[Dataset entries]
╭──

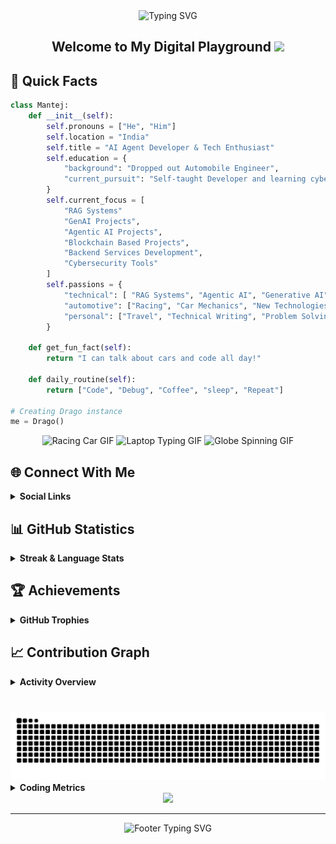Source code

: <div align="center">
  <img src="https://readme-typing-svg.demolab.com?font=Fira+Code&weight=600&size=40&duration=4000&pause=1000&color=6AD3FF&center=true&vCenter=true&random=false&width=500&height=70&lines=Hi+%F0%9F%91%8B+I'm+Mantej" alt="Typing SVG" />
</div>

<div align="center">
  <h2>
    Welcome to My Digital Playground
    <img src="https://media.giphy.com/media/hvRJCLFzcasrR4ia7z/giphy.gif" width="30px"/>
  </h2>
</div>



<h2> 🚀 Quick Facts </h2>


```python
class Mantej:
    def __init__(self):
        self.pronouns = ["He", "Him"]
        self.location = "India"
        self.title = "AI Agent Developer & Tech Enthusiast"
        self.education = {
            "background": "Dropped out Automobile Engineer",
            "current_pursuit": "Self-taught Developer and learning cybersecurity tools"
        }
        self.current_focus = [
            "RAG Systems"
            "GenAI Projects",
            "Agentic AI Projects",
            "Blockchain Based Projects",
            "Backend Services Development",
            "Cybersecurity Tools"
        ]
        self.passions = {
            "technical": [ "RAG Systems", "Agentic AI", "Generative AI", "Machine Learning", "Linux", "System Architecture", "Cloud Computing", "Internet of Things", "Web3 & Blockchain"],
            "automotive": ["Racing", "Car Mechanics", "New Technologies", "Modifications"],
            "personal": ["Travel", "Technical Writing", "Problem Solving", "Documentations"]
        }
    
    def get_fun_fact(self):
        return "I can talk about cars and code all day!"
    
    def daily_routine(self):
        return ["Code", "Debug", "Coffee", "sleep", "Repeat"]

# Creating Drago instance
me = Drago()
```

<div align="center">
  <img src="https://media0.giphy.com/media/iJDLBX5GY8niCpZYkR/source.gif" alt="Racing Car GIF" width="275" height="185"/>
  <img src="https://media.giphy.com/media/Y4ak9Ki2GZCbJxAnJD/giphy.gif" alt="Laptop Typing GIF" width="275" height="185"/>
  <img src="https://i.gifer.com/origin/89/894182626f762e66170dab57945c4b9e.gif" alt="Globe Spinning GIF" width="275" height="185"/>
</div>

## 🌐 Connect With Me

<details>
  <summary><b>Social Links</b></summary>
  <br>
  
  <div align="center">

  [![LinkedIn](https://img.shields.io/badge/LinkedIn-%230077B5.svg?style=for-the-badge&logo=linkedin&logoColor=white)](https://linkedin.com/in/mantej-singh-a-724219288)
  [![X](https://img.shields.io/badge/X-%23000000.svg?style=for-the-badge&logo=X&logoColor=white)](https://x.com/_gear_head_03_)
  [![YouTube](https://img.shields.io/badge/YouTube-%23FF0000.svg?style=for-the-badge&logo=YouTube&logoColor=white)](https://youtube.com/@@dragoo0)

  </div>
</details>

## 📊 GitHub Statistics

<details>
  <summary><b>Streak & Language Stats</b></summary>
  <br>
  
  <div align="center">
  
  [![GitHub Streak](https://github-readme-streak-stats.herokuapp.com?user=Drago-03&theme=dark&short_numbers=true)](https://git.io/streak-stats)
    
  </div>

  <div align="center">

  ![Top Languages](https://github-readme-stats.vercel.app/api/top-langs/?username=Drago-03&theme=tokyonight&hide_border=true&include_all_commits=true&count_private=true&layout=compact&border_radius=10&card_width=500&cache_seconds=86400)

  </div>
</details>

## 🏆 Achievements

<details>
  <summary><b>GitHub Trophies</b></summary>
  <br>
  
  <div align="center"> 
  
  [![Trophy](https://github-profile-trophy.vercel.app/?username=Drago-03&theme=tokyonight&no-frame=true&column=7&margin-w=15&margin-h=15)](https://github.com/Drago-03)
  
  </div>
</details>

## 📈 Contribution Graph

<details>
  <summary><b>Activity Overview</b></summary>
  <br>
  
  <div align="center">
  
  [![Activity Graph](https://github-readme-activity-graph.vercel.app/graph?username=Drago-03&theme=tokyo-night&hide_border=true&radius=10&area=true&height=300)](https://github.com/Drago-03)
  
  </div>
</details>

###

<br clear="both">

<img src="https://raw.githubusercontent.com/Drago-03/Drago-03/output/snake.svg" alt="Snake animation" />

<br>

<details>
  <summary><b>Coding Metrics</b></summary>
  <br>
  
  <!--START_SECTION:waka-->
![Code Time](http://img.shields.io/badge/Code%20Time-216%20hrs%2019%20mins-blue)

![Lines of code](https://img.shields.io/badge/From%20Hello%20World%20I%27ve%20Written-47.4%20million%20lines%20of%20code-blue)

**I'm an Early 🐤** 

```text
🌞 Morning                4604 commits        ██████████████░░░░░░░░░░░   54.45 % 
🌆 Daytime                2281 commits        ███████░░░░░░░░░░░░░░░░░░   26.98 % 
🌃 Evening                1124 commits        ███░░░░░░░░░░░░░░░░░░░░░░   13.29 % 
🌙 Night                  446 commits         █░░░░░░░░░░░░░░░░░░░░░░░░   05.27 % 
```
📅 **I'm Most Productive on Sunday** 

```text
Monday                   1475 commits        ████░░░░░░░░░░░░░░░░░░░░░   17.45 % 
Tuesday                  576 commits         ██░░░░░░░░░░░░░░░░░░░░░░░   06.81 % 
Wednesday                505 commits         █░░░░░░░░░░░░░░░░░░░░░░░░   05.97 % 
Thursday                 349 commits         █░░░░░░░░░░░░░░░░░░░░░░░░   04.13 % 
Friday                   430 commits         █░░░░░░░░░░░░░░░░░░░░░░░░   05.09 % 
Saturday                 658 commits         ██░░░░░░░░░░░░░░░░░░░░░░░   07.78 % 
Sunday                   4462 commits        █████████████░░░░░░░░░░░░   52.77 % 
```


📊 **This Week I Spent My Time On** 

```text
🕑︎ Time Zone: Asia/Kolkata

💬 Programming Languages: 
TypeScript               3 hrs 1 min         ███████████████████████░░   91.39 % 
JavaScript               12 mins             ██░░░░░░░░░░░░░░░░░░░░░░░   06.19 % 
Python                   3 mins              ░░░░░░░░░░░░░░░░░░░░░░░░░   01.97 % 
Markdown                 0 secs              ░░░░░░░░░░░░░░░░░░░░░░░░░   00.24 % 
CSS                      0 secs              ░░░░░░░░░░░░░░░░░░░░░░░░░   00.21 % 
```

**Timeline**

![Lines of Code chart](https://raw.githubusercontent.com/Drago-03/Drago-03/main/assets/bar_graph.png)


 Last Updated on 30/10/2025 18:49:08 UTC
<!--END_SECTION:waka-->
</details>

<div align="center">
  
  <img src="https://capsule-render.vercel.app/api?type=waving&color=gradient&height=100&section=footer&animation=twinkling"/>
</div>

---

<div align="center">
  <img src="https://readme-typing-svg.demolab.com?font=Fira+Code&size=15&duration=3000&pause=1000&color=6AD3FF&center=true&vCenter=true&repeat=false&width=500&lines=Happy+Coding!+Feel+free+to+connect+and+collaborate!" alt="Footer Typing SVG" />
  
  <br>
</div>
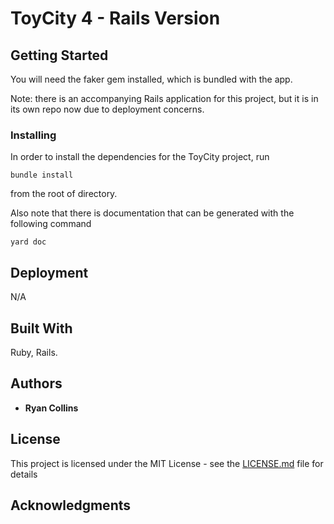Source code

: # ToyCity 4 - Rails Version

## Getting Started
You will need the faker gem installed, which is bundled with the app.

Note: there is an accompanying Rails application for this project, but it is in its own repo now due to deployment concerns.

### Installing
In order to install the dependencies for the ToyCity project, run
```
bundle install
```
from the root of directory.  

Also note that there is documentation that can be generated with the following command
```
yard doc
```

## Deployment
N/A

## Built With
Ruby, Rails.

## Authors

* **Ryan Collins**

## License

This project is licensed under the MIT License - see the [LICENSE.md](LICENSE.md) file for details

## Acknowledgments
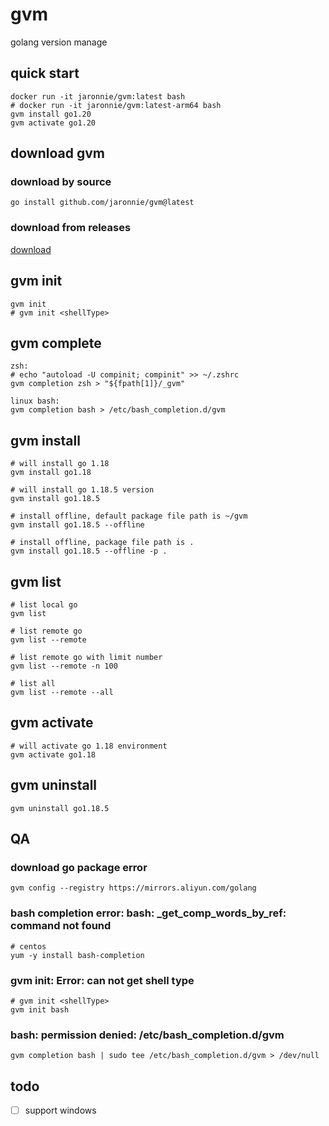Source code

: # gvm

golang version manage

## quick start

```shell
docker run -it jaronnie/gvm:latest bash
# docker run -it jaronnie/gvm:latest-arm64 bash
gvm install go1.20
gvm activate go1.20
```

## download gvm

### download by source

```shell
go install github.com/jaronnie/gvm@latest
```

### download from releases

[download](https://github.com/jaronnie/gvm/releases)

## gvm init

```shell
gvm init
# gvm init <shellType>
```

## gvm complete

```shell
zsh:
# echo "autoload -U compinit; compinit" >> ~/.zshrc
gvm completion zsh > "${fpath[1]}/_gvm"

linux bash:
gvm completion bash > /etc/bash_completion.d/gvm
```

## gvm install

```shell
# will install go 1.18
gvm install go1.18

# will install go 1.18.5 version
gvm install go1.18.5

# install offline, default package file path is ~/gvm
gvm install go1.18.5 --offline

# install offline, package file path is .
gvm install go1.18.5 --offline -p .
```

## gvm list

```shell
# list local go
gvm list

# list remote go
gvm list --remote

# list remote go with limit number
gvm list --remote -n 100

# list all
gvm list --remote --all
```

## gvm activate

```shell
# will activate go 1.18 environment
gvm activate go1.18
```

## gvm uninstall

```shell
gvm uninstall go1.18.5
```

## QA

### download go package error

```shell
gvm config --registry https://mirrors.aliyun.com/golang
```

### bash completion error: bash: _get_comp_words_by_ref: command not found

```shell
# centos
yum -y install bash-completion
```

### gvm init: Error: can not get shell type

```shell
# gvm init <shellType>
gvm init bash
```

### bash: permission denied: /etc/bash_completion.d/gvm

```shell
gvm completion bash | sudo tee /etc/bash_completion.d/gvm > /dev/null
```

## todo

- [ ] support windows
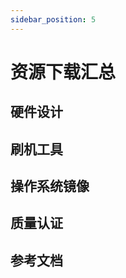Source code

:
 ```yaml
---
sidebar_position: 5
---
```


# 资源下载汇总

## 硬件设计

<!-- 历史版本也要列出，按照版本号分开列出 -->

## 刷机工具

## 操作系统镜像

<!-- 这里只列出 Linux 相关的镜像，包括第三方镜像， Android 及第三方 Android 镜像放到 Android 目录 -->

## 质量认证

## 参考文档
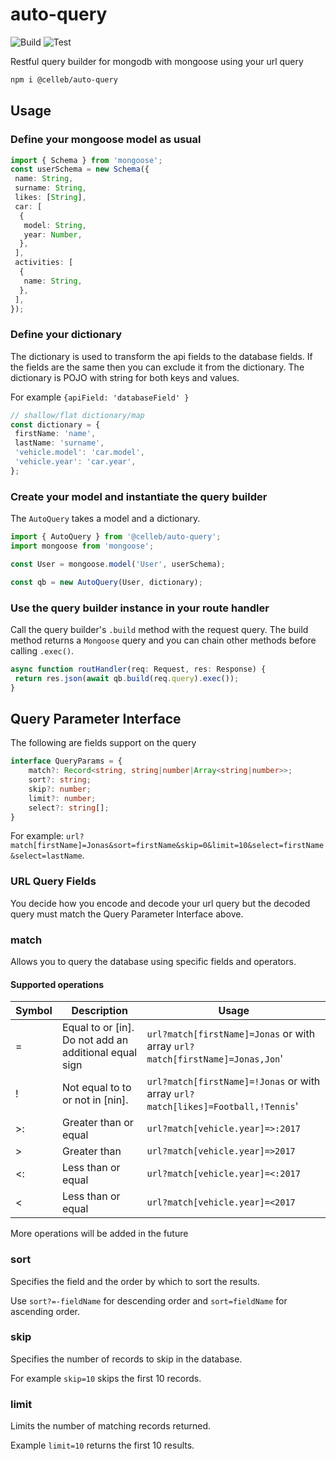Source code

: # auto-query

![Build](https://github.com/Celleb/auto-query/workflows/Build/badge.svg) ![Test](https://github.com/Celleb/auto-query/workflows/Test/badge.svg)

Restful query builder for mongodb with mongoose using your url query

```bash
npm i @celleb/auto-query
```

## Usage

### Define your mongoose model as usual

```typescript
import { Schema } from 'mongoose';
const userSchema = new Schema({
 name: String,
 surname: String,
 likes: [String],
 car: [
  {
   model: String,
   year: Number,
  },
 ],
 activities: [
  {
   name: String,
  },
 ],
});
```

### Define your dictionary

The dictionary is used to transform the api fields to the database fields.
If the fields are the same then you can exclude it from the dictionary.
The dictionary is POJO with string for both keys and values.

For example `{apiField: 'databaseField' }`

```typescript
// shallow/flat dictionary/map
const dictionary = {
 firstName: 'name',
 lastName: 'surname',
 'vehicle.model': 'car.model',
 'vehicle.year': 'car.year',
};
```

### Create your model and instantiate the query builder

The `AutoQuery` takes a model and a dictionary.

```typescript
import { AutoQuery } from '@celleb/auto-query';
import mongoose from 'mongoose';

const User = mongoose.model('User', userSchema);

const qb = new AutoQuery(User, dictionary);
```

### Use the query builder instance in your route handler

Call the query builder's `.build` method with the request query.
The build method returns a `Mongoose` query and you can chain other methods before calling `.exec()`.

```typescript
async function routHandler(req: Request, res: Response) {
 return res.json(await qb.build(req.query).exec());
}
```

## Query Parameter Interface

The following are fields support on the query

```typescript
interface QueryParams = {
    match?: Record<string, string|number|Array<string|number>>;
    sort?: string;
    skip?: number;
    limit?: number;
    select?: string[];
}
```

For example: `url?match[firstName]=Jonas&sort=firstName&skip=0&limit=10&select=firstName&select=lastName`.

### URL Query Fields

You decide how you encode and decode your url query but the decoded query must match the Query Parameter Interface above.

### match

Allows you to query the database using specific fields and operators.

#### Supported operations

| Symbol | Description                                           | Usage                                                                            |
| ------ | ----------------------------------------------------- | -------------------------------------------------------------------------------- |
| =      | Equal to or [in]. Do not add an additional equal sign | `url?match[firstName]=Jonas` or with array `url?match[firstName]=Jonas,Jon`'     |
| !      | Not equal to to or not in [nin].                      | `url?match[firstName]=!Jonas` or with array `url?match[likes]=Football,!Tennis`' |
| >:     | Greater than or equal                                 | `url?match[vehicle.year]=>:2017`                                                 |
| >      | Greater than                                          | `url?match[vehicle.year]=>2017`                                                  |
| <:     | Less than or equal                                    | `url?match[vehicle.year]=<:2017`                                                 |
| <      | Less than or equal                                    | `url?match[vehicle.year]=<2017`                                                  |

More operations will be added in the future

### sort

Specifies the field and the order by which to sort the results.

Use `sort?=-fieldName` for descending order and `sort=fieldName` for ascending order.

### skip

Specifies the number of records to skip in the database.

For example `skip=10` skips the first 10 records.

### limit

Limits the number of matching records returned.

Example `limit=10` returns the first 10 results.
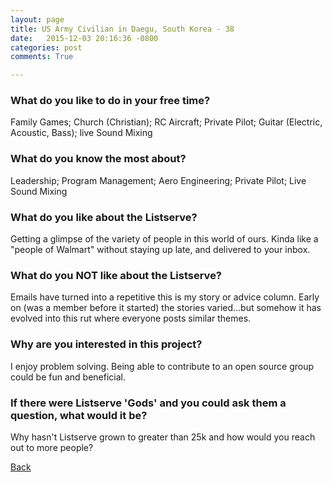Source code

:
 ```yaml
---
layout: page
title: US Army Civilian in Daegu, South Korea - 38
date:   2015-12-03 20:16:36 -0800
categories: post
comments: True

---
```


### What do you like to do in your free time?
<p>Family Games; Church (Christian); RC Aircraft; Private Pilot; Guitar (Electric, Acoustic, Bass); live Sound Mixing</p>

### What do you know the most about?
<p>Leadership; Program Management; Aero Engineering; Private Pilot; Live Sound Mixing</p>

### What do you like about the Listserve?
<p>Getting a glimpse of the variety of people in this world of ours.  Kinda like a "people of Walmart" without staying up late, and delivered to your inbox.</p>

### What do you NOT like about the Listserve?
<p>Emails have turned into a repetitive this is my story or advice column.  Early on (was a member before it started) the stories varied...but somehow it has evolved into this rut where everyone posts similar themes.</p>

### Why are you interested in this project?
<p>I enjoy problem solving.  Being able to contribute to an open source group could be fun and beneficial.</p>

### If there were Listserve 'Gods' and you could ask them a question, what would it be?
<p>Why hasn't Listserve grown to greater than 25k and how would you reach out to more people?</p>

[Back][1]

[1]: /responders/all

╰──

> [WORK TASK]: Count up the lines in the records where the string "Blockchain" appears. Your reply is that number alone.

> [WRITTEN ANSWER]: 2